Ouellet, now a prominent Vatican official, was named in August in a class action lawsuit against the Quebec Catholic archdiocese that alleged cases of sexual assault by some 88 clergy and staff working there starting in 1940.
He denied the accusations at the time and again in a statement announcing the lawsuit on Tuesday.
In the filing in the Quebec Superior Court in August, an anonymous complainant alleged that Ouellet had inappropriately touched her and had made comments that made her feel uncomfortable between 2008 and 2010, when she was an intern in her 20s in the archdiocese.

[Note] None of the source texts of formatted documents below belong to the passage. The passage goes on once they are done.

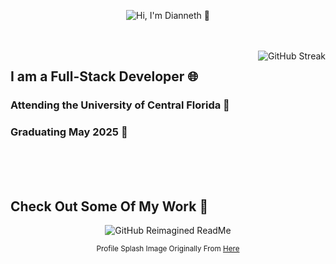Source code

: <p align="center"><img src="https://github.com/same-difference/personal-portfolio/blob/main/public/github-cover.png" alt="Hi, I'm Dianneth 👋" /></p>
<br />
<br />
<img src="https://streak-stats.demolab.com?user=same-difference&theme=duskfox&mode=weekly&hide_border=true" alt="GitHub Streak" align="right"/>
<h2>I am a Full-Stack Developer 🌐</h2>
<h3>Attending the University of Central Florida 🐉</h3>
<h3>Graduating May 2025 🌻</h3>
<br />
<br />
<br />
<h2>Check Out Some Of My Work 🧠</h2>
<p align="center"><img src="https://myreadme.vercel.app/api/embed/same-difference?panels=userstatistics,toprepositories,toplanguages,commitgraph" alt="GitHub Reimagined ReadMe" /></p>
<p align="center"><sub>Profile Splash Image Originally From <a href="https://twitter.com/IamCryB0rg/status/1727243311541543295">Here</a></sub></p>
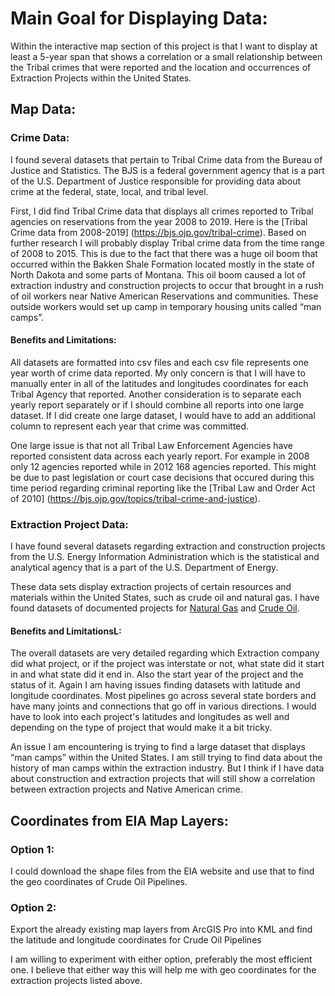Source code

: # Main Goal for Displaying Data:
Within the interactive map section of this project is that I want to display at least a 5-year span that shows a correlation or a small relationship between the Tribal crimes that were reported and the location and occurrences of Extraction Projects within the United States. 

## Map Data:  ##
### Crime Data:  ###
I found several datasets that pertain to Tribal Crime data from the Bureau of Justice and Statistics. The BJS is a federal government agency that is a part of the U.S. Department of Justice responsible for providing data about crime at the federal, state, local, and tribal level.

First, I did find Tribal Crime data that displays all crimes reported to Tribal agencies on reservations from the year 2008 to 2019. Here is the [Tribal Crime data from 2008-2019] (https://bjs.ojp.gov/tribal-crime). Based on further research I will probably display Tribal crime data from the time range of 2008 to 2015. This is due to the fact that there was a huge oil boom that occurred within the Bakken Shale Formation located mostly in the state of North Dakota and some parts of Montana. This oil boom caused a lot of extraction industry and construction projects to occur that brought in a rush of oil workers near Native American Reservations and communities. These outside workers would set up camp in temporary housing units called “man camps”. 

#### Benefits and Limitations:   ####

All datasets are formatted into csv files and each csv file represents one year worth of crime data reported. My only concern is that I will have to manually enter in all of the latitudes and longitudes coordinates for each Tribal Agency that reported. Another consideration is to separate each yearly report separately or if I should combine all reports into one large dataset. If I did create one large dataset, I would have to add an additional column to represent each year that crime was committed. 

One large issue is that not all Tribal Law Enforcement Agencies have reported consistent data across each yearly report. For example in 2008 only 12 agencies reported while in 2012 168 agencies reported. This might be due to past legislation or court case decisions that occured during this time period regarding criminal reporting like the [Tribal Law and Order Act of 2010] (https://bjs.ojp.gov/topics/tribal-crime-and-justice).

### Extraction Project Data:  ###

I have found several datasets regarding extraction and construction projects from the U.S. Energy Information Administration which is the statistical and analytical agency that is a part of the U.S. Department of Energy. 

These data sets display extraction projects of certain resources and materials within the United States, such as crude oil and natural gas. I have found datasets of documented projects for [Natural Gas](https://www.eia.gov/naturalgas/data.php) and [Crude Oil](https://www.eia.gov/petroleum/data.php#movements). 

#### Benefits and LimitationsL:   ####

The overall datasets are very detailed regarding which Extraction company did what project, or if the project was interstate or not, what state did it start in and what state did it end in. Also the start year of the project and the status of it. Again I am having issues finding datasets with latitude and longitude coordinates. Most pipelines go across several state borders and have many joints and connections that go off in various directions. I would have to look into each project's latitudes and longitudes as well and depending on the type of project that would make it a bit tricky. 

An issue I am encountering is trying to find a large dataset that displays “man camps” within the United States. I am still trying to find data about the history of man camps within the extraction industry. But I think if I have data about construction and extraction projects that will still show a correlation between extraction projects and Native American crime.

## Coordinates from EIA Map Layers:  ##

### Option 1:   ###

I could download the shape files from the EIA website and use that to find the geo coordinates of Crude Oil Pipelines. 

### Option 2:   ###

Export the already existing map layers from ArcGIS Pro into KML and find the latitude and longitude coordinates for Crude Oil Pipelines 

I am willing to experiment with either option, preferably the most efficient one. I believe that either way this will help me with geo coordinates for the extraction projects listed above.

The Vatican said at the time that following a preliminary internal review of the accusations, Pope Francis had decided there was insufficient evidence to open a Church investigation into the allegations.
“I have never been guilty of these reprehensible behaviours, much less of those alleged against other members of the clergy cited in the class action,” Ouellet said in Tuesday’s statement. “This inappropriate association, intentionally constructed and widely spread for improper purposes, must be denounced.”
Ouellet said he was taking legal action for defamation before the courts of Quebec “in order to prove the falsity of the allegations made against me and to restore my reputation and honour.”
Victims of sexual abuse are entitled to “just compensation for the harm they have suffered,” he said, adding that he was innocent and would donate any financial compensation he may receive to support “the fight against the sexual abuse of the Indigenous Peoples of Canada.”